Il contesto politico ed economico

La spinta per la riforma si inserisce in una più ampia strategia del governo Milei, orientata a deregolamentare l’economia e attrarre investimenti stranieri per affrontare la grave crisi economica del paese. Il presidente, che ha definito il cambiamento climatico una “menzogna socialista”, sta promuovendo un modello di sviluppo basato sull’estrattivismo, come dimostra anche la “Legge sulle Basi” che incentiva grandi investimenti in settori come l’energia e le miniere.

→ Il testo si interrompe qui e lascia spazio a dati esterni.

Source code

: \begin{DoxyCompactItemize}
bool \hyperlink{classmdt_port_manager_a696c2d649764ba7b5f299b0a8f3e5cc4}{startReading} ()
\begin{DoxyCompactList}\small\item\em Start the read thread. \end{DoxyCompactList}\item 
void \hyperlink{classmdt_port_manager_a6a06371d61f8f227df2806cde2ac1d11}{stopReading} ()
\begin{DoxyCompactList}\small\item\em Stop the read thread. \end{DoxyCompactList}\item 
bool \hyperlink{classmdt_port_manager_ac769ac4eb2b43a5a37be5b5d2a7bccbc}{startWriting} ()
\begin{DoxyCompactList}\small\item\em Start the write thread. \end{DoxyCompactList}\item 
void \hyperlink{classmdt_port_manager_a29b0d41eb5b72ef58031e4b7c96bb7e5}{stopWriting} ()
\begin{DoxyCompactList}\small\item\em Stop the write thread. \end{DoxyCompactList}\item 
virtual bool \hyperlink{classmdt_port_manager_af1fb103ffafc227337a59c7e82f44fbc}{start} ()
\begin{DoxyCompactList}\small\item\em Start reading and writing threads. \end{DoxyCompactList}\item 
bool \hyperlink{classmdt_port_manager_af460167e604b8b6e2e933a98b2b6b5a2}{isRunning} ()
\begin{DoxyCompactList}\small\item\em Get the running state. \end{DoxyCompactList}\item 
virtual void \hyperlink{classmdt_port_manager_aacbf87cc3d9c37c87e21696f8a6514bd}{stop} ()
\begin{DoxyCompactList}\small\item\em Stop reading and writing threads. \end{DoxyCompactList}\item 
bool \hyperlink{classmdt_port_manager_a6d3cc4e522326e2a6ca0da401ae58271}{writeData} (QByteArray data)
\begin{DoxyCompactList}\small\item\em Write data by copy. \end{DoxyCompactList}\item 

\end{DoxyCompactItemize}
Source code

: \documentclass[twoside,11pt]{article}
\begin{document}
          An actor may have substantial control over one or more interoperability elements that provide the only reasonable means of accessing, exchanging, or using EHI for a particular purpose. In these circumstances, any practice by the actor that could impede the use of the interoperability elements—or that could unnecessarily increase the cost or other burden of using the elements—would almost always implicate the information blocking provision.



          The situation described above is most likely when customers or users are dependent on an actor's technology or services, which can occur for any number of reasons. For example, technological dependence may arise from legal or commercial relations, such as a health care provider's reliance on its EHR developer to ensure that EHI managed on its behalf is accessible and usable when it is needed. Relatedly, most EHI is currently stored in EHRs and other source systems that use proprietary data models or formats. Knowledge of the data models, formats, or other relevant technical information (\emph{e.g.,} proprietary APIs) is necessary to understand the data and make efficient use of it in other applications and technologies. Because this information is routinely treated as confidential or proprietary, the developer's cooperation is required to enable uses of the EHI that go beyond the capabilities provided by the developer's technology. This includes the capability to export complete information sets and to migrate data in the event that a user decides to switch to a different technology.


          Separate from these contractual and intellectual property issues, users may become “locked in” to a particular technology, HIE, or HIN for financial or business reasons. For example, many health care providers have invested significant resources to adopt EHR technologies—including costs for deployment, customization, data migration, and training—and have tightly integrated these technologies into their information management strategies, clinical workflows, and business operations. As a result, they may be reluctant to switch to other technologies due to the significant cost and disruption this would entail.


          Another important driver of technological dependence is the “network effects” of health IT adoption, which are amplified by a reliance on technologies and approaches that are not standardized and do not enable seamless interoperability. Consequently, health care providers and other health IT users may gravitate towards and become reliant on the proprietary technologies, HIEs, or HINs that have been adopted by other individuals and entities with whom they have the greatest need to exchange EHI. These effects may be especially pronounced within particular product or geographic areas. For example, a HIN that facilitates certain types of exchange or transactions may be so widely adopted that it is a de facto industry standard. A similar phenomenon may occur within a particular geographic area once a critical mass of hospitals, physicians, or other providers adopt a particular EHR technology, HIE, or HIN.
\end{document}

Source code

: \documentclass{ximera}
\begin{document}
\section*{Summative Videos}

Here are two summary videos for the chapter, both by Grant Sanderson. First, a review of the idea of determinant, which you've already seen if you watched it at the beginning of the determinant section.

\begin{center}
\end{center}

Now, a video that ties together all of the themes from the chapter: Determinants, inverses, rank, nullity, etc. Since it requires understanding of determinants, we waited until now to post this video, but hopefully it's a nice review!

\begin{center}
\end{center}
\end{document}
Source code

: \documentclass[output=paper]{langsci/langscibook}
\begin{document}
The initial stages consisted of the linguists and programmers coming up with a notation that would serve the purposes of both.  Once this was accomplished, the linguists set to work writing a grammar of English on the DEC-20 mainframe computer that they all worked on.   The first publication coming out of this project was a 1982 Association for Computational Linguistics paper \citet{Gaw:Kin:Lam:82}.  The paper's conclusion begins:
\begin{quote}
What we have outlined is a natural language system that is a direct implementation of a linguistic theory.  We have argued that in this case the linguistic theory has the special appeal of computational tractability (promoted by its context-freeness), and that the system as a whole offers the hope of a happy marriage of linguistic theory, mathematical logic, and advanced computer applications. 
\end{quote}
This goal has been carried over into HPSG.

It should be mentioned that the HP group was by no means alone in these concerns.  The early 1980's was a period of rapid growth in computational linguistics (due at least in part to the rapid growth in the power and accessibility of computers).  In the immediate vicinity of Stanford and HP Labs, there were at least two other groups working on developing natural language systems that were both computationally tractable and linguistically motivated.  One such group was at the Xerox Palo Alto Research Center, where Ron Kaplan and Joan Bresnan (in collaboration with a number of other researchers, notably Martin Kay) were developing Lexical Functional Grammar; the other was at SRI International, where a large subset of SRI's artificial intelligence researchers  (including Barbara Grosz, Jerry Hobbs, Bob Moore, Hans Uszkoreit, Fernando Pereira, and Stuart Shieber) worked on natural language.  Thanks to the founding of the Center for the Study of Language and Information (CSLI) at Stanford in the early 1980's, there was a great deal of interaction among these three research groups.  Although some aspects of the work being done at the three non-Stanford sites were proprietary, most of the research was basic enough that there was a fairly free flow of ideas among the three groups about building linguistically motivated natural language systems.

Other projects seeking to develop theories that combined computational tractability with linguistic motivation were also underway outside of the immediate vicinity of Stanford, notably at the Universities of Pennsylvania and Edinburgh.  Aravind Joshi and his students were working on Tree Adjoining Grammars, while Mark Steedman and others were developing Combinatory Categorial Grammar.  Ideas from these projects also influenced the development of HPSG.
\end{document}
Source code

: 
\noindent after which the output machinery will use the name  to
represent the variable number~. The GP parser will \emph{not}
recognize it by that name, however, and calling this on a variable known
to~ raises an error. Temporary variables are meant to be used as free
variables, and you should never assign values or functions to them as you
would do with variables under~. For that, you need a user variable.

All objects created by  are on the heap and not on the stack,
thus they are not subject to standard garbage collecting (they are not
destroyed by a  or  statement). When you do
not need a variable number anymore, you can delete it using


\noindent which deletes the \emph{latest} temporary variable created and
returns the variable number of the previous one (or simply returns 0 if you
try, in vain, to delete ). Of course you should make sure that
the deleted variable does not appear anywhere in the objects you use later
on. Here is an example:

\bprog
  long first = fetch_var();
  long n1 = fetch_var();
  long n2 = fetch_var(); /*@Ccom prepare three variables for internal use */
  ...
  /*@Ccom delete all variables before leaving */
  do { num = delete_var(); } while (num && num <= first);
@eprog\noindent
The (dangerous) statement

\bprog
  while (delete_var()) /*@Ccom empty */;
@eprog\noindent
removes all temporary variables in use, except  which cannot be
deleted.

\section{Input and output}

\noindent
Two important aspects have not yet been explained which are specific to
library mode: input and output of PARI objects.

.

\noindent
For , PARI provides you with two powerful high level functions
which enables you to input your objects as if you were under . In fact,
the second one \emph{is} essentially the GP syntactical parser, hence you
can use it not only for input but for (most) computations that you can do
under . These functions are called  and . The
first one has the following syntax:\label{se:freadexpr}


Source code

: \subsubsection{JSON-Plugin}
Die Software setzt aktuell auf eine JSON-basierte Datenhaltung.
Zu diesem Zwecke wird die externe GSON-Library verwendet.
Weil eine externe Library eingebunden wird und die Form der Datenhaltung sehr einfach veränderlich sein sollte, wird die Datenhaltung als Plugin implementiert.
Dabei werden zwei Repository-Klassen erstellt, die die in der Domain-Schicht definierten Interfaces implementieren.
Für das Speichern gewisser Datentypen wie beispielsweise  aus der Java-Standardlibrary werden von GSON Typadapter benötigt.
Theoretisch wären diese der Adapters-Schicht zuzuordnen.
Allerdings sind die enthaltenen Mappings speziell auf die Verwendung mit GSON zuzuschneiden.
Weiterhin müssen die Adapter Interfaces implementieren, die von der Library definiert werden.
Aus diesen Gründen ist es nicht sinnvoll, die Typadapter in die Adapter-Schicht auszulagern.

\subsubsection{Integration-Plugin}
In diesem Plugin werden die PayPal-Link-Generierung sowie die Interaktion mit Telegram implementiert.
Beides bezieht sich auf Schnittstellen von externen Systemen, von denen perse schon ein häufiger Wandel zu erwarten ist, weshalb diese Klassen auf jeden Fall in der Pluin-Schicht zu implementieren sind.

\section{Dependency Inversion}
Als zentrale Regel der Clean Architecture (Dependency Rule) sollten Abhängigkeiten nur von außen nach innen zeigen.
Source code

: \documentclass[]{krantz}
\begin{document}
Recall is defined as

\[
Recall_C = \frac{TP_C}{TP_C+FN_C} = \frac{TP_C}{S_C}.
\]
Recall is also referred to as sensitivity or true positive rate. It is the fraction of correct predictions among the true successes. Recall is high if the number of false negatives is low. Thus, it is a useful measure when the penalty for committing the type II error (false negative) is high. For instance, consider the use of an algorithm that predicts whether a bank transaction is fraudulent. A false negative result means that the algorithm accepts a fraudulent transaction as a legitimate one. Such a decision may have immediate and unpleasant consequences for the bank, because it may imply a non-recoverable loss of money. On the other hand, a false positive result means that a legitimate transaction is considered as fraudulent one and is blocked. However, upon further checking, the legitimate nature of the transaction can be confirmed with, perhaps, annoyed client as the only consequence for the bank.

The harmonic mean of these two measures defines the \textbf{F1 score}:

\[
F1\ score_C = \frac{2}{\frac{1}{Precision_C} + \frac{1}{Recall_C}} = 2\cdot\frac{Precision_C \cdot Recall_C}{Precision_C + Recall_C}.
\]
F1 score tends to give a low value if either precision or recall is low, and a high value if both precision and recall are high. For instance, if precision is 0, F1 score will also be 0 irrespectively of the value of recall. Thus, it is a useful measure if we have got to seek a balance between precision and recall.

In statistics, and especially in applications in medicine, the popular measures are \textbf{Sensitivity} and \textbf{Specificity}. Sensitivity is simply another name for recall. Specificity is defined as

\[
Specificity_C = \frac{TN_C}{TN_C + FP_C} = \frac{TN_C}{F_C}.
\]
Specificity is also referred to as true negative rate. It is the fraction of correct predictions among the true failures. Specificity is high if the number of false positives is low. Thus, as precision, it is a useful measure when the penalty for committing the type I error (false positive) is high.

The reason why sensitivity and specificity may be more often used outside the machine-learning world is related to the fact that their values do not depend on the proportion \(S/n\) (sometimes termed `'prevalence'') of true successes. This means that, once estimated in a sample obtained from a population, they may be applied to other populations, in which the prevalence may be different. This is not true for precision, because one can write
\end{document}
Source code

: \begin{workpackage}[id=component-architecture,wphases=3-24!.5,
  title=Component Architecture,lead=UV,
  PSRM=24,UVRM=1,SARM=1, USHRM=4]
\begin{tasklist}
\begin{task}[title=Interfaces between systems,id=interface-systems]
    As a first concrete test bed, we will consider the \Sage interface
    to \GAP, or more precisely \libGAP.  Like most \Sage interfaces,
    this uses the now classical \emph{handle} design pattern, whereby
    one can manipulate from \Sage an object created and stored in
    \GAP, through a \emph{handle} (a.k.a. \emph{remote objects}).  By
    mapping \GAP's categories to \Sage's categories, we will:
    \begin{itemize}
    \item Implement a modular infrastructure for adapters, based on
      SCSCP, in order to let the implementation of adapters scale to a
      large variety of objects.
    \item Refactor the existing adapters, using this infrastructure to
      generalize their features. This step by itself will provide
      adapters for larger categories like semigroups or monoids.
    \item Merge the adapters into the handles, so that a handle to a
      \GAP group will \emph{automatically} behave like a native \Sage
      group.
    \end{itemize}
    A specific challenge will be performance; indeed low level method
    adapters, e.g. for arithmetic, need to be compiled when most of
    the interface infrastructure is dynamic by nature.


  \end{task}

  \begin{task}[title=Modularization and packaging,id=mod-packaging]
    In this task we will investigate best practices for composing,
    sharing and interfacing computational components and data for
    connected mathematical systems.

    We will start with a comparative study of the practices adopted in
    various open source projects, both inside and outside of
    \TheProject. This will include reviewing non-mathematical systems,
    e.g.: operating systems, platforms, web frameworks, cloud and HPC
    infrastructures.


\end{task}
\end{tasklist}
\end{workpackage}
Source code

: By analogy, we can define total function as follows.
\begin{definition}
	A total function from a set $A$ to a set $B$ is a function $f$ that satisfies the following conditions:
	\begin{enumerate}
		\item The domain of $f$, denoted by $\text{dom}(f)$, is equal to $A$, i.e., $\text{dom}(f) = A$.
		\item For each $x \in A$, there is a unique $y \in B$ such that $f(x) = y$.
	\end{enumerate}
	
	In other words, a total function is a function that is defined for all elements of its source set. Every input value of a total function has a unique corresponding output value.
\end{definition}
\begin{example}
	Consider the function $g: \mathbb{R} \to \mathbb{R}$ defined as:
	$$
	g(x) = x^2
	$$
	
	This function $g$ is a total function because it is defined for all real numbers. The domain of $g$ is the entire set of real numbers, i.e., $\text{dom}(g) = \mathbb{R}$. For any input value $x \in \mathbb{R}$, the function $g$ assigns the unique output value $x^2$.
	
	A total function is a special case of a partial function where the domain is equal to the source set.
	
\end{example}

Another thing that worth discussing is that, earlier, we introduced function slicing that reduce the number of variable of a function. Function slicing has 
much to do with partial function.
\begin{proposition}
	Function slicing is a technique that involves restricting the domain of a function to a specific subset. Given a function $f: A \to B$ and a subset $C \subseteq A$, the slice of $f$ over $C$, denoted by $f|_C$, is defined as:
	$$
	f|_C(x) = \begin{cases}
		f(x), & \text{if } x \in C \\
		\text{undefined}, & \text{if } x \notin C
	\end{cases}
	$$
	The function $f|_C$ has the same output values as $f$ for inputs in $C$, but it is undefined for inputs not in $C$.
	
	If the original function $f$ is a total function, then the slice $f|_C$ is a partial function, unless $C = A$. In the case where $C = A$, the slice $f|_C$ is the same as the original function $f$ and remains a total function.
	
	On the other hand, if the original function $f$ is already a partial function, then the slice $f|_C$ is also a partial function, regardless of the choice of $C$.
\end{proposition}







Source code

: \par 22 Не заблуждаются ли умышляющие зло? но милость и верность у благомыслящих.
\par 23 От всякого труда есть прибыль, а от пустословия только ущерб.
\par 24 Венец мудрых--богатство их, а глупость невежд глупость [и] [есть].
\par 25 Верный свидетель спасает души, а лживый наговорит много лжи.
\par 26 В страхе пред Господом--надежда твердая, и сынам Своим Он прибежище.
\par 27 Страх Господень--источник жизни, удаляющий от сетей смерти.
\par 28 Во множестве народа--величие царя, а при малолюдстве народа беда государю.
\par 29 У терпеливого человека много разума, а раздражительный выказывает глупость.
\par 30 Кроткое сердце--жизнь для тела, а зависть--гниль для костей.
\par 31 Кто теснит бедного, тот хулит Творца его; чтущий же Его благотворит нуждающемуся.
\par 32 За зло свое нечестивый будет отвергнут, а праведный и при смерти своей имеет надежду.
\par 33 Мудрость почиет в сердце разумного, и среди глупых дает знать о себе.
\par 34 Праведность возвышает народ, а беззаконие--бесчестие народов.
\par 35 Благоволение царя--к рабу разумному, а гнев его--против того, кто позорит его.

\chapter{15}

Il governo non ha la maggioranza in Congresso e dovrà negoziare con i blocchi provinciali per far approvare la riforma. L’inclusione della legge sui ghiacciai nelle sessioni straordinarie è vista come una mossa strategica per ottenere il sostegno delle province minerarie in cambio di voti su altre riforme chiave, come il bilancio 2026 e la modernizzazione del lavoro. Tuttavia, la forte opposizione sociale e le proteste in corso potrebbero rappresentare un ostacolo significativo per i piani dell’esecutivo.